Musica, Roma: Al Circolo Andrea Doria va in scena la drum’n’bass di Squarepusher
—lP—
Scostante e irregolare, imprevedibile e beffardo: fin dalla sua apparizione sulla scena musicale, ormai quasi vent’anni fa, Tom Jenkinson in arte Squarepusher è stato subito riconosciuto come una delle figure più geniali e folgoranti apparse sulle rotte della scena musicale contemporanea.
Famoso per aver portato la drum’n’bass a livelli mai immaginati prima, fondendola tanto col jazz quanto con la follia colta alla Aphex Twin (con quest’ultimo divide anche l’etichetta di riferimento, la leggendaria Warp), Jenkinson non è solo un mago del campionatore ma anche uno dei più rispettati bassisti d’Europa, dotato di una tecnica esecutiva assolutamente fenomenale.
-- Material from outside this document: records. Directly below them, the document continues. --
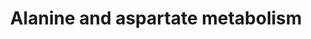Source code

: ---
annotations:
- id: PW:0000028
  parent: classic metabolic pathway
  type: Pathway Ontology
  value: alanine, aspartate and glutamate metabolic pathway
authors:
- L.M.Ferrante
- MaintBot
- Mauro
- Khanspers
- MartijnVanIersel
- Egonw
- Christine Chichester
- Mkutmon
- Mick Eikelhof
description: ''
last-edited: 2021-02-18
organisms:
- Mus musculus
redirect_from:
- /index.php/Pathway:WP240
- /instance/WP240
revision: null
schema-jsonld:
- '@context': https://schema.org/
  '@id': https://wikipathways.github.io/pathways/WP240.html
  '@type': Dataset
  creator:
    '@type': Organization
    name: WikiPathways
  description: ''
  keywords:
  - 1.2.1.18
  - 1.4.3.1
  - 1.4.3.15
  - 1.4.3.16
  - 1.4.3.2
  - 2-Oxoglutarate
  - 2-Oxosuccinamate
  - 2.1.3.2
  - 2.3.1.7
  - 2.6.1.12
  - 2.6.1.14
  - 2.6.1.18
  - 3.4.13.3
  - 3.5.1.1
  - 3.5.1.3
  - 3.5.1.38
  - 3.5.1.7
  - 4.1.1.11
  - 4.1.1.12
  - 4.3.1.1
  - 4.3.2.2
  - 5.1.1.1
  - 5.1.1.13
  - 6.1.1.22
  - 6.1.1.7
  - 6.3.1.1
  - 6.3.2.11
  - 6.3.4.4
  - 6.3.5.4
  - 6.3.5.6
  - Abat
  - Adenylosuccinate
  - Agxt
  - Asl
  - Aspa
  - Ass1
  - Citrate
  - D-Alanine
  - D-Aspartate
  - Dars
  - Fatty acid metabolism
  - Fumarate
  - Gad1
  - Gad2
  - Glycolysis / Gluconeogenesis
  - Got1
  - Got2
  - Gpt1
  - L-Alanine
  - L-Argininosuccinate
  - L-Asparagine
  - L-Asparaginyl-tRNA(Asn)
  - L-Aspartate
  - L-Aspartyl-
  - L-Aspartyl-tRNA(Asp)
  - Malate
  - N-Acetyl-L-aspartate
  - N-Carbamoyl-L-aspartate
  - Oxaloacetate
  - Pcx
  - Succinate
  - b-Alanine
  - tRNA (Asn)
  license: CC0
  name: Alanine and aspartate metabolism
seo: CreativeWork
title: Alanine and aspartate metabolism
wpid: WP240
---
Assai prolifico, negli anni ha inanellato album che sono vere e proprie pietre miliari: “Feed Me Weird Things” (1996), il leggendario “Hard Normal Daddy” (1997), “Go Plastic” (2001), “Ultravisitor” (2004), giusto per nominarne alcuni.
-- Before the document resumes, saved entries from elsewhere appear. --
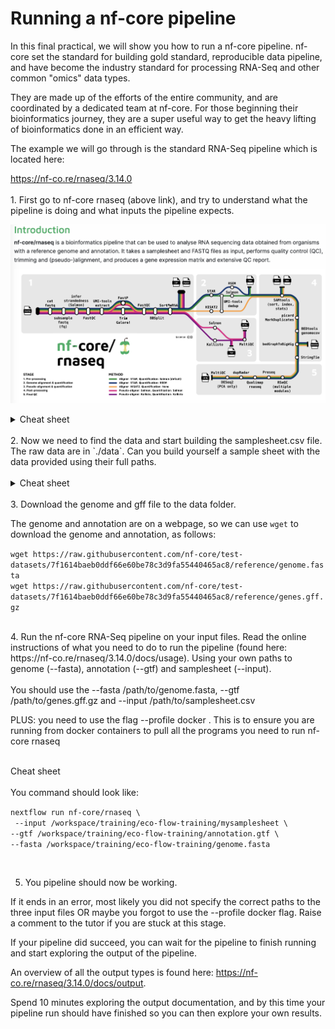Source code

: # Running a nf-core pipeline

In this final practical, we will show you how to run a nf-core pipeline. nf-core set the standard for building gold standard, reproducible data pipeline, and have become the industry standard for processing RNA-Seq and other common "omics" data types.

They are made up of the efforts of the entire community, and are coordinated by a dedicated team at nf-core. For those beginning their bioinformatics journey, they are a super useful way to get the heavy lifting of bioinformatics done in an efficient way.

The example we will go through is the standard RNA-Seq pipeline which is located here: 

https://nf-co.re/rnaseq/3.14.0
<br>
<br>1. First go to nf-core rnaseq (above link), and try to understand what the pipeline is doing and what inputs the pipeline expects.

![nf-core rnaseq](./img/image.png)

<details>
<summary>Cheat sheet</summary>
<br>

Hopefully you found that you require a genome (in fasta) and annotation (in gtf or gff3), as well as an input samplesheet that contains links to the raw RNA-Seq fastq data

</details>
<br>
2. Now we need to find the data and start building the samplesheet.csv file. The raw data are in `./data`. Can you build yourself a sample sheet with the data provided using their full paths.
<br>
<br>
<details>
<summary>Cheat sheet</summary>
<br>
sample,fastq_1,fastq_2,strandedness
CONTROL_REP1,AEG588A1_S1_L002_R1_001.fastq.gz,AEG588A1_S1_L002_R2_001.fastq.gz,auto
CONTROL_REP1,AEG588A1_S1_L003_R1_001.fastq.gz,AEG588A1_S1_L003_R2_001.fastq.gz,auto
CONTROL_REP1,AEG588A1_S1_L004_R1_001.fastq.gz,AEG588A1_S1_L004_R2_001.fastq.gz,auto

A sample sheet will contain a sample name, followed by the forward reads (normally R1), followed by the reverve reads (normally R2, if you have them)), followed by the strand information (if you want the pipeline to calculate this for you, you use auto, else you write unstranded, forward or reverse).
</details>
<br>
3. Download the genome and gff file to the data folder.

The genome and annotation are on a webpage, so we can use `wget` to download the genome and annotation, as follows:

`wget https://raw.githubusercontent.com/nf-core/test-datasets/7f1614baeb0ddf66e60be78c3d9fa55440465ac8/reference/genome.fasta`
<br>
`wget https://raw.githubusercontent.com/nf-core/test-datasets/7f1614baeb0ddf66e60be78c3d9fa55440465ac8/reference/genes.gff.gz`

<br>
4. Run the nf-core RNA-Seq pipeline on your input files. Read the online instructions of what you need to do to run the pipeline (found here: https://nf-co.re/rnaseq/3.14.0/docs/usage). Using your own paths to genome (--fasta), annotation (--gtf) and samplesheet (--input). 
<br>
<br>
You should use the --fasta /path/to/genome.fasta,  --gtf /path/to/genes.gff.gz and --input /path/to/samplesheet.csv

PLUS: you need to use the flag --profile docker . This is to ensure you are running from docker containers to pull all the programs you need to run nf-core rnaseq
<br>
<br>
<summary>Cheat sheet</summary>
<br>
You command should look like:

`nextflow run nf-core/rnaseq \`<br>`
--input /workspace/training/eco-flow-training/mysamplesheet \`<br>`--gtf /workspace/training/eco-flow-training/annotation.gtf \`<br>`--fasta /workspace/training/eco-flow-training/genome.fasta`
</details>
<br>

5. You pipeline should now be working. 

If it ends in an error, most likely you did not specify the correct paths to the three input files OR maybe you forgot to use the --profile docker flag. Raise a comment to the tutor if you are stuck at this stage. 

If your pipeline did succeed, you can wait for the pipeline to finish running and start exploring the output of the pipeline.

An overview of all the output types is found here: https://nf-co.re/rnaseq/3.14.0/docs/output. 

Spend 10 minutes exploring the output documentation, and by this time your pipeline run should have finished so you can then explore your own results.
Assai schivo nei rapporti coi media (senza che questo abbia in alcun modo penalizzato la fama e il culto di cui gode), seleziona molto rigidamente le sue apparizioni live. Vederlo dal vivo è quindi un autentico evento: un modo per essere catapultati in universo sonoro in cui si dilatano i confini della percezione, architetture ritmiche e armoniche che sembrano davvero provenire da un altro pianeta. Tra l’altro, gli ultimi anni lo vedono particolarmente ispirato e soprattutto particolarmente deciso ad esplorare i limiti più estremi, sia musicali che visuali: “Ufabulum” (2012) e ancora di più il recentissimo “Damogen Furies” (2015) raccontano infatti di un artista in stato di grazia, e per giunta sono progetti hanno dato vita a live set dove anche i visual giocano un ruolo fondamentale, tra astrazione digitale, suggestioni cibernetiche ed inquietudini. Il mondo di Squarepusher diventa così, dal vivo, un’esperienza ancora più forte e ferocemente vertiginosa.